Effective Formation of a Mn-ZIF-67 Nanofibrous Network via Electrospinning: An Active Electrocatalyst for OER in Alkaline Medium

Finding the active center in a bimetallic zeolite imidazolate framework (ZIF) is highly crucial for the electrocatalytic oxygen evolution reaction (OER). In the present study, we constructed a bimetallic ZIF system with cobalt and manganese metal ions and subjected it to an electrospinning technique for feasible fiber formation.
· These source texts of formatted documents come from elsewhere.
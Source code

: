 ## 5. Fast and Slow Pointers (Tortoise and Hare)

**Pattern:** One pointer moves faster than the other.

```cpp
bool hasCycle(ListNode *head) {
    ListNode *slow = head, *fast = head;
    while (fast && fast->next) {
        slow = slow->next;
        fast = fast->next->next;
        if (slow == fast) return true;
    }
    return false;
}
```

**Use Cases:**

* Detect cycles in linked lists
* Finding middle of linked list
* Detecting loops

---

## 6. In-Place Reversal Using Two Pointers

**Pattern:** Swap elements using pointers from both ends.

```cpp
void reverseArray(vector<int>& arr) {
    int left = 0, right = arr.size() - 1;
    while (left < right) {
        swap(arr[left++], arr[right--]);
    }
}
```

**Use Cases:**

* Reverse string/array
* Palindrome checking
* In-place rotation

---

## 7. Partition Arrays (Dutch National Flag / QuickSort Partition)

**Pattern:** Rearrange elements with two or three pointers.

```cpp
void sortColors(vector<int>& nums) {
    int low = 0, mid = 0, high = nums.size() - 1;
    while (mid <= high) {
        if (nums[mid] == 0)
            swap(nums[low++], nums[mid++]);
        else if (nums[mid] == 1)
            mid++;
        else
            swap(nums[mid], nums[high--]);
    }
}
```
The obtained nanofibers delivered a lower overpotential value of 302 mV at a benchmarking current density of 10 mA cm–2 in an electrocatalytic OER study under alkaline conditions. The obtained Tafel slope and charge-transfer resistance values were 125 mV dec–1 and 4 Ω, respectively. The kinetics of the reaction is mainly attributed from the ratio of metals (Co and Mn) present in the catalyst. Jahn–Teller distortion reveals that the electrocatalytic active center on the Mn-incorporated ZIF-67 nanofibers (Mn-ZIF-67-NFs) was found to be Mn3+ along with the Mn2+ and Co2+ ions on the octahedral and tetrahedral sites, respectively, where Co2+ ions tend to suppress the distortion, which is well supported by density functional theory analysis, molecular orbital study, and magnetic studies.